- WHAT TO PRODUCE
In your copy, the records appear word for word and the pictures do not appear at all.

- EXTRACTED ENTRIES
((

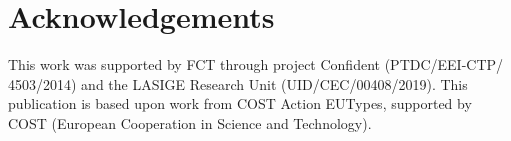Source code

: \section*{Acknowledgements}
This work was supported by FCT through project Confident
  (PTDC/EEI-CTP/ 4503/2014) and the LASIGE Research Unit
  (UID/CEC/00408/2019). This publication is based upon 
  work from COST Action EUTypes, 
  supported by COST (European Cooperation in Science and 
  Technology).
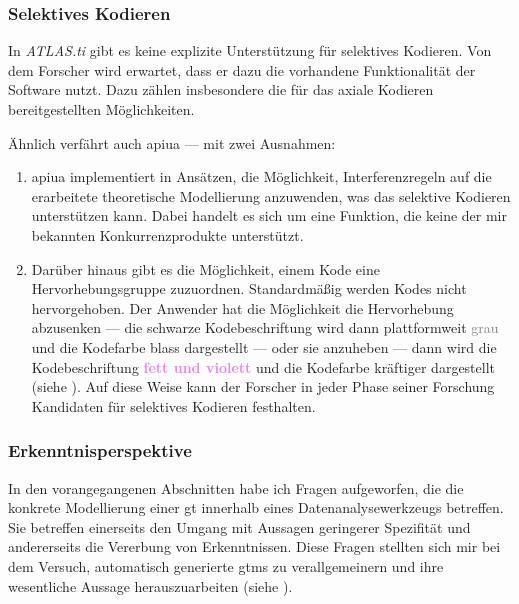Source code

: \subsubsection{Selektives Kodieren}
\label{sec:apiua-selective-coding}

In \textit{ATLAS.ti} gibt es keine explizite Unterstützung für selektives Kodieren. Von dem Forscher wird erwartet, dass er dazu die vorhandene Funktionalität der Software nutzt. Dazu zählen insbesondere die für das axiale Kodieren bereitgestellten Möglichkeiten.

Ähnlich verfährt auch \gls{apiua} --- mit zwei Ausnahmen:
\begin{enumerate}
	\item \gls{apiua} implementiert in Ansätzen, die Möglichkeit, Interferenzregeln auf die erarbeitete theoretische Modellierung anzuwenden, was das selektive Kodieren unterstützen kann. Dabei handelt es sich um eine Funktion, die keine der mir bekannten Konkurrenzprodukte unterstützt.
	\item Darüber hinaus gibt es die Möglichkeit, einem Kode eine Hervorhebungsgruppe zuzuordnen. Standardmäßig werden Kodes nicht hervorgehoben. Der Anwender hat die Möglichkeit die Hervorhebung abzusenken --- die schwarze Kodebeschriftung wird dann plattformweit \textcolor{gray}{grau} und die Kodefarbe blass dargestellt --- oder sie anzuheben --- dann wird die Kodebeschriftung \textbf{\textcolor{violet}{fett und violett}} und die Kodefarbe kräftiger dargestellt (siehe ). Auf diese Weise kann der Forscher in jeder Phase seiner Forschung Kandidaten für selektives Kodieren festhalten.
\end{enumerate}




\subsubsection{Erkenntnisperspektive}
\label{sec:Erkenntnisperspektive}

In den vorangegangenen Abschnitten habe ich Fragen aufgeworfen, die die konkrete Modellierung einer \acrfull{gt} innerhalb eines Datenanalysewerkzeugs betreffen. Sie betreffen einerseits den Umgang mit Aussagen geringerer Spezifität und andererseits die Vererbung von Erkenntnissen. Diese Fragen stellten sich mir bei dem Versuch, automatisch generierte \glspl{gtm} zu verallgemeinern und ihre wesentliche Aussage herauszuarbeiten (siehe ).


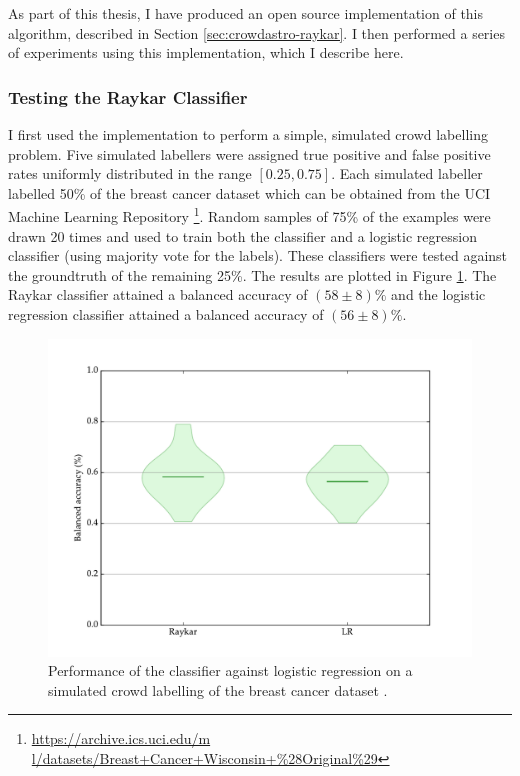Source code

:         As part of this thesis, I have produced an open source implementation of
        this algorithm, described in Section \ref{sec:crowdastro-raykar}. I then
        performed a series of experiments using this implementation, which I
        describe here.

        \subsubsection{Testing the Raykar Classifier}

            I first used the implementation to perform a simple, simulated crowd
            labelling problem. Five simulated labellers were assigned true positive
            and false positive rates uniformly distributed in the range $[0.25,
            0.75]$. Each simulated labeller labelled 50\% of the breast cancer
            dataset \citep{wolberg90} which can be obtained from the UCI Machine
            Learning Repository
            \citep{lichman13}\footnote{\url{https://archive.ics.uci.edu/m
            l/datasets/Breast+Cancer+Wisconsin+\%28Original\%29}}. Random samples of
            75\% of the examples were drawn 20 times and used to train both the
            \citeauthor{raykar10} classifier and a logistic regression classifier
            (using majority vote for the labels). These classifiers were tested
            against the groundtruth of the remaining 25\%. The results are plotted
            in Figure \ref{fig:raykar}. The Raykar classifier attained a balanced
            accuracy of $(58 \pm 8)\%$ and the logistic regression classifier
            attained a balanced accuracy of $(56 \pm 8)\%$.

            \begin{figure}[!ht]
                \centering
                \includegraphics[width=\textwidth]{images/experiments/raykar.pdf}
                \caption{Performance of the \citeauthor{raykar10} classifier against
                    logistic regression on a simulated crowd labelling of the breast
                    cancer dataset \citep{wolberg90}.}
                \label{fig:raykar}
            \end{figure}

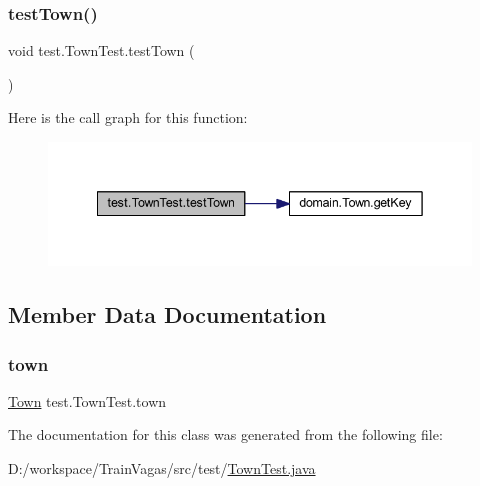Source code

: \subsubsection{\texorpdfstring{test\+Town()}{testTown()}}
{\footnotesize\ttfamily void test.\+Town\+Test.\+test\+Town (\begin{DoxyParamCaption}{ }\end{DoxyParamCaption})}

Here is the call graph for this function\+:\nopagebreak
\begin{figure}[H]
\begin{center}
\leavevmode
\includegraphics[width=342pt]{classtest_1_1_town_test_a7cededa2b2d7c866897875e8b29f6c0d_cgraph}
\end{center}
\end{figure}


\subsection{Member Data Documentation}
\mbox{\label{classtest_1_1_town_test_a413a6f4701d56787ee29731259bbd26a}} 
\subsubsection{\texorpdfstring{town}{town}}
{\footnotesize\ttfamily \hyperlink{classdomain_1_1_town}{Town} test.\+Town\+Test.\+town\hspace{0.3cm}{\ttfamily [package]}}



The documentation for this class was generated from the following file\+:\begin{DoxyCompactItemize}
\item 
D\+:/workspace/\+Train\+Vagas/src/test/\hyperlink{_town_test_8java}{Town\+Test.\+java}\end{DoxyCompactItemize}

))

- WRITTEN SOLUTION
Source code

: \section*{Acknowledgements}
This work was supported by FCT through project Confident
  (PTDC/EEI-CTP/ 4503/2014) and the LASIGE Research Unit
  (UID/CEC/00408/2019). This publication is based upon 
  work from COST Action EUTypes, 
  supported by COST (European Cooperation in Science and 
  Technology).
Source code

: \subsubsection{Selektives Kodieren}
\label{sec:apiua-selective-coding}

In \textit{ATLAS.ti} gibt es keine explizite Unterstützung für selektives Kodieren. Von dem Forscher wird erwartet, dass er dazu die vorhandene Funktionalität der Software nutzt. Dazu zählen insbesondere die für das axiale Kodieren bereitgestellten Möglichkeiten.

Ähnlich verfährt auch \gls{apiua} --- mit zwei Ausnahmen:
\begin{enumerate}
	\item \gls{apiua} implementiert in Ansätzen, die Möglichkeit, Interferenzregeln auf die erarbeitete theoretische Modellierung anzuwenden, was das selektive Kodieren unterstützen kann. Dabei handelt es sich um eine Funktion, die keine der mir bekannten Konkurrenzprodukte unterstützt.
	\item Darüber hinaus gibt es die Möglichkeit, einem Kode eine Hervorhebungsgruppe zuzuordnen. Standardmäßig werden Kodes nicht hervorgehoben. Der Anwender hat die Möglichkeit die Hervorhebung abzusenken --- die schwarze Kodebeschriftung wird dann plattformweit \textcolor{gray}{grau} und die Kodefarbe blass dargestellt --- oder sie anzuheben --- dann wird die Kodebeschriftung \textbf{\textcolor{violet}{fett und violett}} und die Kodefarbe kräftiger dargestellt (siehe ). Auf diese Weise kann der Forscher in jeder Phase seiner Forschung Kandidaten für selektives Kodieren festhalten.
\end{enumerate}




\subsubsection{Erkenntnisperspektive}
\label{sec:Erkenntnisperspektive}

In den vorangegangenen Abschnitten habe ich Fragen aufgeworfen, die die konkrete Modellierung einer \acrfull{gt} innerhalb eines Datenanalysewerkzeugs betreffen. Sie betreffen einerseits den Umgang mit Aussagen geringerer Spezifität und andererseits die Vererbung von Erkenntnissen. Diese Fragen stellten sich mir bei dem Versuch, automatisch generierte \glspl{gtm} zu verallgemeinern und ihre wesentliche Aussage herauszuarbeiten (siehe ).


Source code

:         As part of this thesis, I have produced an open source implementation of
        this algorithm, described in Section \ref{sec:crowdastro-raykar}. I then
        performed a series of experiments using this implementation, which I
        describe here.

        \subsubsection{Testing the Raykar Classifier}

            I first used the implementation to perform a simple, simulated crowd
            labelling problem. Five simulated labellers were assigned true positive
            and false positive rates uniformly distributed in the range $[0.25,
            0.75]$. Each simulated labeller labelled 50\% of the breast cancer
            dataset \citep{wolberg90} which can be obtained from the UCI Machine
            Learning Repository
            \citep{lichman13}\footnote{\url{https://archive.ics.uci.edu/m
            l/datasets/Breast+Cancer+Wisconsin+\%28Original\%29}}. Random samples of
            75\% of the examples were drawn 20 times and used to train both the
            \citeauthor{raykar10} classifier and a logistic regression classifier
            (using majority vote for the labels). These classifiers were tested
            against the groundtruth of the remaining 25\%. The results are plotted
            in Figure \ref{fig:raykar}. The Raykar classifier attained a balanced
            accuracy of $(58 \pm 8)\%$ and the logistic regression classifier
            attained a balanced accuracy of $(56 \pm 8)\%$.

            \begin{figure}[!ht]
                \centering
                \includegraphics[width=\textwidth]{images/experiments/raykar.pdf}
                \caption{Performance of the \citeauthor{raykar10} classifier against
                    logistic regression on a simulated crowd labelling of the breast
                    cancer dataset \citep{wolberg90}.}
                \label{fig:raykar}
            \end{figure}

Source code

: \subsubsection{\texorpdfstring{test\+Town()}{testTown()}}
{\footnotesize\ttfamily void test.\+Town\+Test.\+test\+Town (\begin{DoxyParamCaption}{ }\end{DoxyParamCaption})}

Here is the call graph for this function\+:\nopagebreak
\begin{figure}[H]
\begin{center}
\leavevmode
\includegraphics[width=342pt]{classtest_1_1_town_test_a7cededa2b2d7c866897875e8b29f6c0d_cgraph}
\end{center}
\end{figure}


\subsection{Member Data Documentation}
\mbox{\label{classtest_1_1_town_test_a413a6f4701d56787ee29731259bbd26a}} 
\subsubsection{\texorpdfstring{town}{town}}
{\footnotesize\ttfamily \hyperlink{classdomain_1_1_town}{Town} test.\+Town\+Test.\+town\hspace{0.3cm}{\ttfamily [package]}}



The documentation for this class was generated from the following file\+:\begin{DoxyCompactItemize}
\item 
D\+:/workspace/\+Train\+Vagas/src/test/\hyperlink{_town_test_8java}{Town\+Test.\+java}\end{DoxyCompactItemize}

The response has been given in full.